OcOr : a Corpus of Occitan Oral Narratives

Marianne Vergez-Couret; Janice Carruthers

doi:10.5281/zenodo.4740659

Published October 8, 2018 | Version 0.1.1

Dataset Open

OcOr : a Corpus of Occitan Oral Narratives

1. Queen's University

Contributors

Contact person:

Marianne Vergez-Couret¹

Researcher:

Janice Carruthers¹

1. Queen's University

OcOr is a corpus of Occitan oral narratives. This corpus is one of the outputs of the project ExpressioNarration, financed by a Marie Sklodovska Curie Fellowship (2016-2018, n°655034).

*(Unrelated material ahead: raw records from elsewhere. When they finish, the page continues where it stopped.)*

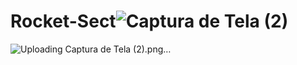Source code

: # Rocket-Sect![Captura de Tela (2)](https://user-images.githubusercontent.com/104323054/223878054-5a75e647-31b9-4053-abef-1d816591c3a8.png)
![Uploading Captura de Tela (2).png…]()
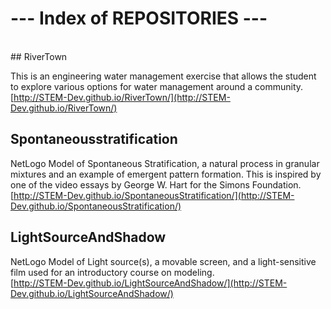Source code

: # --- Index of REPOSITORIES ---
<br>
## RiverTown

This is an engineering water management exercise that allows the student to explore various options for water management around a community. <br>
[http://STEM-Dev.github.io/RiverTown/](http://STEM-Dev.github.io/RiverTown/)


## Spontaneousstratification


NetLogo Model of Spontaneous Stratification, a natural process in granular mixtures and an example of emergent pattern formation. This is inspired by one of the video essays by George W. Hart for the Simons Foundation.<br>
[http://STEM-Dev.github.io/SpontaneousStratification/](http://STEM-Dev.github.io/SpontaneousStratification/)


## LightSourceAndShadow

NetLogo Model of Light source(s), a movable screen, and a light-sensitive film used for an introductory course on modeling.<br>
[http://STEM-Dev.github.io/LightSourceAndShadow/](http://STEM-Dev.github.io/LightSourceAndShadow/)


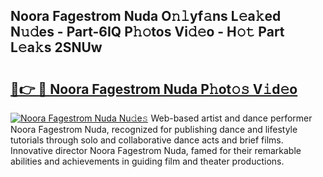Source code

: ## Noora Fagestrom Nuda O𝚗𝚕yf𝚊ns L𝚎a𝚔ed N𝚞𝚍es - Part-6IQ P𝚑𝚘tos Vi𝚍𝚎o - H𝚘𝚝 Part L𝚎a𝚔s 2SNUw

# <h2><a href="http://kf8h45h.oniu.top/?m=Noora+Fagestrom+Nuda">🔗👉 🔴 Noora Fagestrom Nuda P𝚑ot𝚘𝚜 V𝚒d𝚎o</a></h2>

[![Noora Fagestrom Nuda Nu𝚍e𝚜](https://i.imgur.com/0qMVB7G.gif)](http://kf8h45h.oniu.top/?m=Noora+Fagestrom+Nuda)
Web-based artist and dance performer Noora Fagestrom Nuda, recognized for publishing dance and lifestyle tutorials through solo and collaborative dance acts and brief films. Innovative director Noora Fagestrom Nuda, famed for their remarkable abilities and achievements in guiding film and theater productions.  

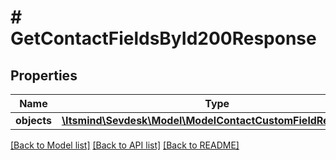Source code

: # # GetContactFieldsById200Response

## Properties

Name | Type | Description | Notes
------------ | ------------- | ------------- | -------------
**objects** | [**\Itsmind\Sevdesk\Model\ModelContactCustomFieldResponse[]**](ModelContactCustomFieldResponse.md) |  | [optional]

[[Back to Model list]](../../README.md#models) [[Back to API list]](../../README.md#endpoints) [[Back to README]](../../README.md)
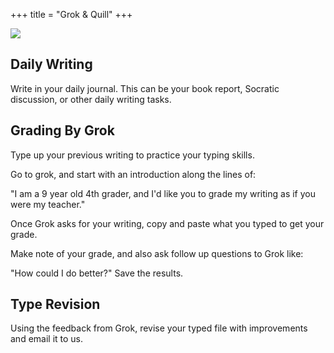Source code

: +++
title = "Grok & Quill"
+++

<img class="hero" src="/images/hero/grokquill.jpg" />

## Daily Writing

Write in your daily journal. This can be your book report, Socratic discussion, or other daily writing tasks.

## Grading By Grok

Type up your previous writing to practice your typing skills.

Go to grok, and start with an introduction along the lines of:

"I am a 9 year old 4th grader, and I'd like you to grade my writing as if you were my teacher."

Once Grok asks for your writing, copy and paste what you typed to get your grade.

Make note of your grade, and also ask follow up questions to Grok like:

"How could I do better?" Save the results.

## Type Revision

Using the feedback from Grok, revise your typed file with improvements and email it to us.
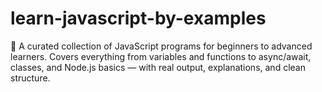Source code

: # learn-javascript-by-examples
🚀 A curated collection of JavaScript programs for beginners to advanced learners. Covers everything from variables and functions to async/await, classes, and Node.js basics — with real output, explanations, and clean structure.

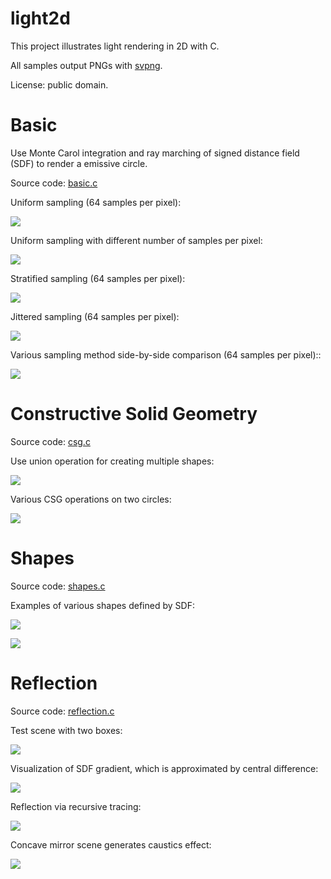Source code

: # light2d
This project illustrates light rendering in 2D with C.

All samples output PNGs with [svpng](https://github.com/miloyip/svpng).

License: public domain.

# Basic

Use Monte Carol integration and ray marching of signed distance field (SDF) to render a emissive circle.

Source code: [basic.c](basic.c)

Uniform sampling (64 samples per pixel):

![ ](basic_a64.png)

Uniform sampling with different number of samples per pixel:

![ ](basic_varyingn.png)

Stratified sampling (64 samples per pixel):

![ ](basic_b64.png)

Jittered sampling (64 samples per pixel):

![ ](basic_c64.png)

Various sampling method side-by-side comparison (64 samples per pixel)::

![ ](basic_varyingsampling.png)

# Constructive Solid Geometry

Source code: [csg.c](csg.c)

Use union operation for creating multiple shapes:

![ ](csg_scene.png)

Various CSG operations on two circles:

![ ](csg_ops.png)

# Shapes

Source code: [shapes.c](shapes.c)

Examples of various shapes defined by SDF:

![ ](shapes.png)

![ ](m.png)

# Reflection

Source code: [reflection.c](reflection.c)

Test scene with two boxes:

![ ](reflection_boxscene.png)

Visualization of SDF gradient, which is approximated by central difference:

![ ](reflection_boxgradient.png)

Reflection via recursive tracing:

![ ](reflection_box.png)

Concave mirror scene generates caustics effect:

![ ](reflection_concavemirror.png)
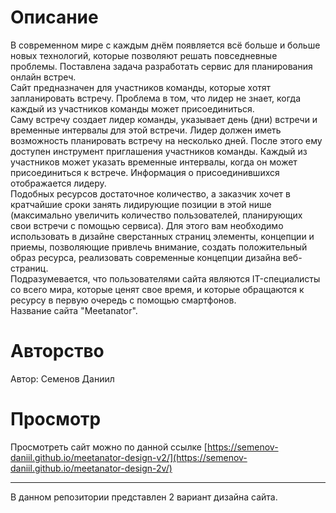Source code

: # Описание

  В современном мире с каждым днём появляется всё больше и больше новых
технологий, которые позволяют решать повседневные проблемы. Поставлена задача разработать сервис для планирования онлайн встреч.\
Сайт предназначен для участников команды, которые хотят запланировать встречу.
Проблема в том, что лидер не знает, когда каждый из участников команды может
присоединиться.\
Саму встречу создает лидер команды, указывает день (дни) встречи и временные
интервалы для этой встречи. Лидер должен иметь возможность планировать встречу на
несколько дней. После этого ему доступен инструмент приглашения участников команды.
Каждый из участников может указать временные интервалы, когда он может присоединиться
к встрече. Информация о присоединившихся отображается лидеру.\
Подобных ресурсов достаточное количество, а заказчик хочет в кратчайшие сроки
занять лидирующие позиции в этой нише (максимально увеличить количество пользователей,
планирующих свои встречи с помощью сервиса). Для этого вам необходимо использовать в
дизайне сверстанных страниц элементы, концепции и приемы, позволяющие привлечь
внимание, создать положительный образ ресурса, реализовать современные концепции
дизайна веб-страниц.\
Подразумевается, что пользователями сайта являются IT-специалисты со всего мира,
которые ценят свое время, и которые обращаются к ресурсу в первую очередь с помощью
смартфонов.\
Название сайта "Meetanator".

# Авторство

Автор: Семенов Даниил

# Просмотр

Просмотреть сайт можно по данной ссылке [https://semenov-daniil.github.io/meetanator-design-v2/](https://semenov-daniil.github.io/meetanator-design-2v/)

***

В данном репозитории представлен 2 вариант дизайна сайта.
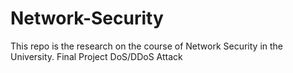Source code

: # Network-Security
This repo is the research on the course of Network Security in the University.
Final Project
DoS/DDoS Attack
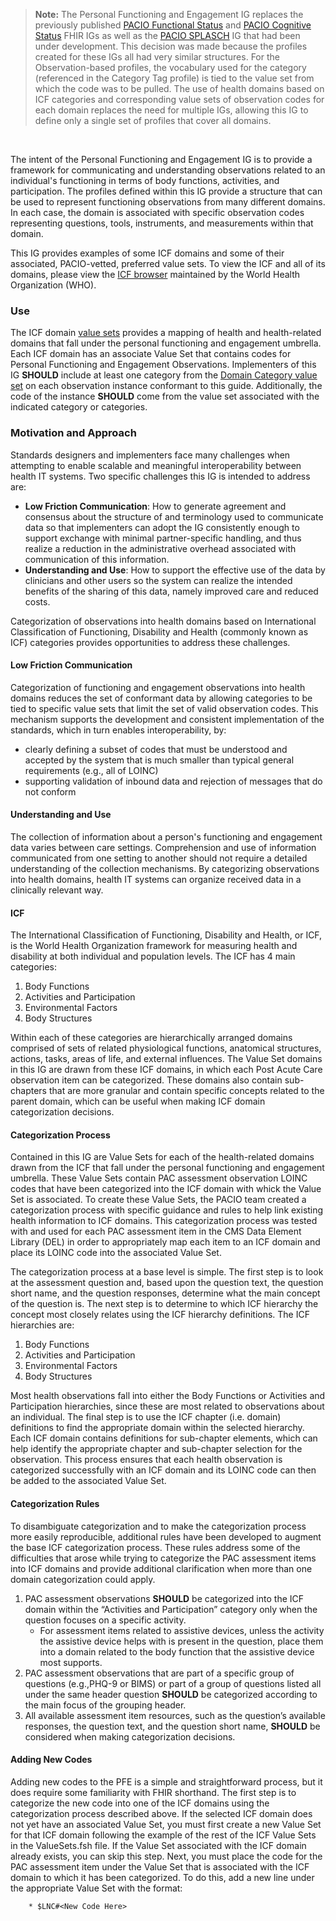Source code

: <blockquote class="stu-note">
<p><b>Note:</b>
The Personal Functioning and Engagement IG replaces the previously published <a href="https://hl7.org/fhir/us/pacio-fs/index.html">PACIO Functional Status</a> and <a href="https://hl7.org/fhir/us/pacio-cs/index.html">PACIO Cognitive Status</a> FHIR IGs as well as the <a href="https://paciowg.github.io/splasch-ig/index.html">PACIO SPLASCH</a> IG that had been under development. This decision was made because the profiles created for these IGs all had very similar structures. For the Observation-based profiles, the vocabulary used for the category (referenced in the Category Tag profile) is tied to the value set from which the code was to be pulled. The use of health domains based on ICF categories and corresponding value sets of observation codes for each domain replaces the need for multiple IGs, allowing this IG to define only a single set of profiles that cover all domains.
</p>
</blockquote>
<br>

The intent of the Personal Functioning and Engagement IG is to provide a framework for communicating and understanding observations related to an individual's functioning in terms of body functions, activities, and participation. The profiles defined within this IG provide a structure that can be used to represent functioning observations from many different domains. In each case, the domain is associated with specific observation codes representing questions, tools, instruments, and measurements within that domain.

This IG provides examples of some ICF domains and some of their associated, PACIO-vetted, preferred value sets. To view the ICF and all of its domains, please view the [ICF browser](https://icd.who.int/dev11/l-icf/en) maintained by the World Health Organization (WHO).

### Use

The ICF domain [value sets](artifacts.html#5) provides a mapping of health and health-related domains that fall under the personal functioning and engagement umbrella. Each ICF domain has an associate Value Set that contains codes for Personal Functioning and Engagement Observations. Implementers of this IG **SHOULD** include at least one category from the [Domain Category value set](ValueSet-pfe-category-vs.html) on each observation instance conformant to this guide. Additionally, the code of the instance **SHOULD** come from the value set associated with the indicated category or categories. 

### Motivation and Approach

Standards designers and implementers face many challenges when attempting to enable scalable and meaningful interoperability between health IT systems. Two specific challenges this IG is intended to address are:
- **Low Friction Communication**: How to generate agreement and consensus about the structure of and terminology used to communicate data so that implementers can adopt the IG consistently enough to support exchange with minimal partner-specific handling, and thus realize a reduction in the administrative overhead associated with communication of this information.
- **Understanding and Use**: How to support the effective use of the data by clinicians and other users so the system can realize the intended benefits of the sharing of this data, namely improved care and reduced costs.

Categorization of observations into health domains based on International Classification of Functioning, Disability and Health (commonly known as ICF) categories provides opportunities to address these challenges.

#### Low Friction Communication

Categorization of functioning and engagement observations into health domains reduces the set of conformant data by allowing categories to be tied to specific value sets that limit the set of valid observation codes. This mechanism supports the development and consistent implementation of the standards, which in turn enables interoperability, by:
- clearly defining a subset of codes that must be understood and accepted by the system that is much smaller than typical general requirements (e.g., all of LOINC)
- supporting validation of inbound data and rejection of messages that do not conform

#### Understanding and Use

The collection of information about a person's functioning and engagement data varies between care settings. Comprehension and use of information communicated from one setting to another should not require a detailed understanding of the collection mechanisms. By categorizing observations into health domains, health IT systems can organize received data in a clinically relevant way.

#### ICF

The International Classification of Functioning, Disability and Health, or ICF, is the World Health Organization framework for measuring health and disability at both individual and population levels. The ICF has 4 main categories: 
1. Body Functions
2. Activities and Participation
3. Environmental Factors
4. Body Structures

Within each of these categories are hierarchically arranged domains comprised of sets of related physiological functions, anatomical structures, actions, tasks, areas of life, and external influences. The Value Set domains in this IG are drawn from these ICF domains, in which each Post Acute Care observation item can be categorized. These domains also contain sub-chapters that are more granular and contain specific concepts related to the parent domain, which can be useful when making ICF domain categorization decisions.

#### Categorization Process

Contained in this IG are Value Sets for each of the health-related domains drawn from the ICF that fall under the personal functioning and engagement umbrella. These Value Sets contain PAC assessment observation LOINC codes that have been categorized into the ICF domain with whick the Value Set is associated. To create these Value Sets, the PACIO team created a categorization process with specific guidance and rules to help link existing health information to ICF domains. This categorization process was tested with and used for each PAC assessment item in the CMS Data Element Library (DEL) in order to appropriately map each item to an ICF domain and place its LOINC code into the associated Value Set.  

The categorization process at a base level is simple. The first step is to look at the assessment question and, based upon the question text, the question short name, and the question responses, determine what the main concept of the question is. The next step is to determine to which ICF hierarchy the concept most closely relates using the ICF hierarchy definitions. The ICF hierarchies are:
1. Body Functions
2. Activities and Participation
3. Environmental Factors
4. Body Structures

Most health observations fall into either the Body Functions or Activities and Participation hierarchies, since these are most related to observations about an individual. The final step is to use the ICF chapter (i.e. domain) definitions to find the appropriate domain within the selected hierarchy. Each ICF domain contains definitions for sub-chapter elements, which can help identify the appropriate chapter and sub-chapter selection for the observation. This process ensures that each health observation is categorized successfully with an ICF domain and its LOINC code can then be added to the associated Value Set.

#### Categorization Rules

To disambiguate categorization and to make the categorization process more easily reproducible, additional rules have been developed to augment the base ICF categorization process. These rules address some of the difficulties that arose while trying to categorize the PAC assessment items into ICF domains and provide additional clarification when more than one domain categorization could apply. 

1. PAC assessment observations **SHOULD** be categorized into the ICF domain within the “Activities and Participation” category only when the question focuses on  a specific activity.
    - For assessment items related to assistive devices, unless the activity the assistive device helps with is present in the question, place them into a domain related to the body function that the assistive device most supports.
2.  PAC assessment observations that are part of a specific group of questions (e.g.,PHQ-9 or BIMS) or part of a group of questions listed all under the same header question **SHOULD** be categorized according to the main focus of the grouping header.
3. All available assessment item resources, such as the question’s available responses, the question text, and the question short name, **SHOULD** be considered when making categorization decisions. 

#### Adding New Codes

Adding new codes to the PFE is a simple and straightforward process, but it does require some familiarity with FHIR shorthand. The first step is to categorize the new code into one of the ICF domains using the categorization process described above. If the selected ICF domain does not yet have an associated Value Set, you must first create a new Value Set for that ICF domain following the example of the rest of the ICF Value Sets in the ValueSets.fsh file. If the Value Set associated with the ICF domain already exists, you can skip this step. Next, you must place the code for the PAC assessment item under the Value Set that is associated with the ICF domain to which it has been categorized. To do this, add a new line under the appropriate Value Set with the format:

		* $LNC#<New Code Here>

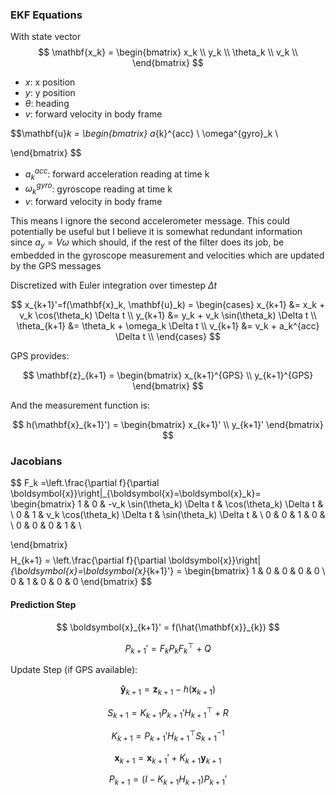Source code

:### EKF Equations
With state vector
$$
\mathbf{x_k} = 
\begin{bmatrix}
x_k \\
y_k \\
\theta_k \\
v_k \\
\end{bmatrix}
$$

* $x$: x position
* $y$: y position
* $\theta$: heading
* $v$: forward velocity in body frame

$$\mathbf{u}_k = 
\begin{bmatrix}
a_{k}^{acc} \\
\omega^{gyro}_k \\

\end{bmatrix}
$$

* $a_{k}^{acc}$: forward acceleration reading at time k
* $\omega^{gyro}_k$: gyroscope reading at time k
* $v$: forward velocity in body frame

This means I ignore the second accelerometer message. This could potentially be useful but I believe it is somewhat redundant information since $a_y=V\omega$ which should, if the rest of the filter does its job, be embedded in the gyroscope measurement and velocities which are updated by the GPS messages

Discretized with Euler integration over timestep $\Delta t$

$$
x_{k+1}'=f(\mathbf{x}_k, \mathbf{u}_k) =
\begin{cases}
x_{k+1} &= x_k + v_k \cos(\theta_k) \Delta t \\
y_{k+1} &= y_k + v_k \sin(\theta_k) \Delta t \\
\theta_{k+1} &= \theta_k + \omega_k \Delta t \\
v_{k+1} &= v_k + a_k^{acc} \Delta t \\
\end{cases}
$$





GPS provides:

$$
\mathbf{z}_{k+1} =
\begin{bmatrix}
x_{k+1}^{GPS} \\
y_{k+1}^{GPS}
\end{bmatrix}
$$



And the measurement function is:

$$
h(\mathbf{x}_{k+1}') =
\begin{bmatrix}
x_{k+1}' \\
y_{k+1}'
\end{bmatrix}
$$


### Jacobians
$$
F_k =\left.\frac{\partial f}{\partial \boldsymbol{x}}\right|_{\boldsymbol{x}=\boldsymbol{x}_k}= 
\begin{bmatrix}
1 & 0 & -v_k \sin(\theta_k) \Delta t & \cos(\theta_k) \Delta t & \\
0 & 1 &  v_k \cos(\theta_k) \Delta t & \sin(\theta_k) \Delta t & \\
0 & 0 & 1 & 0 & \\
0 & 0 & 0 & 1 & \\

\end{bmatrix}
$$
$$
H_{k+1} = \left.\frac{\partial f}{\partial \boldsymbol{x}}\right|_{\boldsymbol{x}=\boldsymbol{x}_{k+1}'} =
\begin{bmatrix}
1 & 0 & 0 & 0 & 0 \\
0 & 1 & 0 & 0 & 0
\end{bmatrix}
$$



#### Prediction Step

$$
\boldsymbol{x}_{k+1}' = f(\hat{\mathbf{x}}_{k})
$$

$$
P_{k+1}' = F_k P_k F_k^\top + Q
$$

Update Step (if GPS available):

$$
\mathbf{\hat{y}}_{k+1} = \mathbf{z}_{k+1} - h(\mathbf{x}_{k+1})
$$

$$
S_{k+1} = K_{k+1} P_{k+1}' H_{k+1}^\top + R
$$

$$
K_{k+1} = P_{k+1}' H_{k+1}^\top S_{k+1}^{-1}
$$

$$
\mathbf{x}_{k+1} = \mathbf{x}_{k+1}' + K_{k+1} \mathbf{y}_{k+1}
$$

$$
P_{k+1} = (I - K_{k+1} H_{k+1}) P_{k+1}'
$$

It includes three sub-corpora, constituted as follows:

• OOT (Occitan, oral, traditional): stories drawn from fieldwork among native speakers in the Occitan domain, recorded by the COMDT (Conservatoire Occitan des Musiques et Danses Traditionnelles - http://www.comdt.org/), transcribed and digitised for the project by the researchers.

• OWT (Occitan, written, traditional): published literary stories, digitised by and for the project by the researchers. These are stories collected from oral sources and produced in a publishable written version.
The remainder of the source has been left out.